Detection from Inside

• /.dockerenv -- Docker creates this file at container root.
• /proc/1/cgroup -- Contains docker/kubepods/containerd references in container; shows / as root on host.
• Environment variables -- KUBERNETES_SERVICE_HOST, Docker Compose service names reveal the orchestration platform.
• Limited PID namespace -- ps aux shows very few processes vs. hundreds on the host.

Escape Techniques

• Docker socket -- docker run -v /:/hostfs -it alpine chroot /hostfs for a root shell on the host. Use curl against the Docker API if CLI is unavailable.
• Privileged mode -- mount /dev/sda1 /mnt to access host filesystem. Write SSH keys or crontab entries for persistence.
• CAP_SYS_ADMIN via cgroup release_agent -- Create a cgroup, set release_agent to a host script, trigger by emptying the cgroup. Executes on host as root because cgroup operations escape mount namespace.
• runc vulnerabilities -- CVE-2019-5736 allowed overwriting the host runc binary during container startup.
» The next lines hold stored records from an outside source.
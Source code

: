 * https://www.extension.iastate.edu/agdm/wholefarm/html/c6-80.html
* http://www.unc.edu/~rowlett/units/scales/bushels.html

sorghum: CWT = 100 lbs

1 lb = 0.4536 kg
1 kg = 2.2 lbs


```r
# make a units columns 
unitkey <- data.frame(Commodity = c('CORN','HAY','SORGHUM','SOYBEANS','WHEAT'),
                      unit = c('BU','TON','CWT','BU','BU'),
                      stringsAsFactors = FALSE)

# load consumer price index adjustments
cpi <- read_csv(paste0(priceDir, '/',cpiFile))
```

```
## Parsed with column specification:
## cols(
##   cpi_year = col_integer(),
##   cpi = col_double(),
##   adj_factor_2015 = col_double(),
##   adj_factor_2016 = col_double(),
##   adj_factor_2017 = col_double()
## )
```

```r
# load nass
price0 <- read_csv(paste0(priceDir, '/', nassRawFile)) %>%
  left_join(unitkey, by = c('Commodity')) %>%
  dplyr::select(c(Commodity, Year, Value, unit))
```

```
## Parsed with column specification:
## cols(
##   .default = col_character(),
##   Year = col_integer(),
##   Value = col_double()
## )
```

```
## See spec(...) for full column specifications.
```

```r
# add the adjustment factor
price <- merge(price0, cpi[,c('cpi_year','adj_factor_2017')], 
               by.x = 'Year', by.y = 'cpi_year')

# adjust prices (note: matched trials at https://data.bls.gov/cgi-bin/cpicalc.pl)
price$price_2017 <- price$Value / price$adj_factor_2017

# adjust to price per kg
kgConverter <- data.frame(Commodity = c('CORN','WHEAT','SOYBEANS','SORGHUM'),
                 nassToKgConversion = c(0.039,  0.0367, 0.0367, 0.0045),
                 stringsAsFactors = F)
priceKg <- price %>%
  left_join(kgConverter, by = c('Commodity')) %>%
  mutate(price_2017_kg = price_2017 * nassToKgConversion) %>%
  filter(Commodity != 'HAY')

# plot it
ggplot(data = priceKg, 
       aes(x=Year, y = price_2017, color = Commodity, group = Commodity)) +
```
Runtime vulnerabilities require no special container configuration.

Image Security

• Base image vulnerabilities -- Outdated base layers inherit all known CVEs. Scan with Trivy or Grype before deployment.
• Secrets in layers -- Immutable layers preserve secrets even when "removed" in later layers. docker history --no-trunc reveals embedded credentials.
• Multi-stage builds -- Copy only final artifacts to minimal runtime images, excluding build tools and source code.
• CI/CD scanning -- Trivy, Snyk Container, and Anchore can fail builds on critical CVEs.

Kubernetes-Specific Issues

• Service account tokens -- Mounted at /var/run/secrets/kubernetes.io/serviceaccount/token by default. Elevated RBAC permissions enable API interaction to list secrets or create pods.
• Unauthenticated etcd -- Stores all cluster state including base64-encoded secrets. Port 2379 without auth exposes every secret.
• Kubelet API (10250) -- Anonymous-auth enables command execution in any pod on the node.
• Pod Security Admission bypass -- Namespace label or exemption misconfigurations allow privileged pods in restricted namespaces.
• RBAC misconfigurations -- Overly permissive ClusterRoleBindings and wildcard permissions enable cluster-wide privilege escalation.
• Secrets as environment variables -- Visible in /proc/[pid]/environ. Mount as files with restrictive permissions instead.

Supply Chain and Network

• Typosquatting -- Malicious images with names similar to official ones on public registries. Verify sources and use image signing (cosign, Docker Content Trust).
• Network segmentation -- Default allows all container-to-container communication. Kubernetes NetworkPolicy restricts ingress/egress at pod level.
• Service mesh -- Istio/Linkerd provide mutual TLS, encryption, and Layer 7 access control between services.

Tools and Hardening

• deepce -- Container enumeration, privilege escalation, and escape detection from inside.
• CDK -- Container penetration toolkit for information gathering and exploitation.
• Trivy -- Image and cluster vulnerability scanning for CVEs, misconfigurations, and secrets.
• Falco -- Runtime monitoring detecting anomalous behavior (shell spawning, sensitive file access).
• kube-hunter / peirates -- Kubernetes penetration testing for privilege escalation and lateral movement.

Hardening: run rootless containers, enforce read-only filesystems, apply strict security contexts (runAsNonRoot, drop ALL capabilities), enable Pod Security Admission in enforce mode, and regularly scan images and cluster configurations.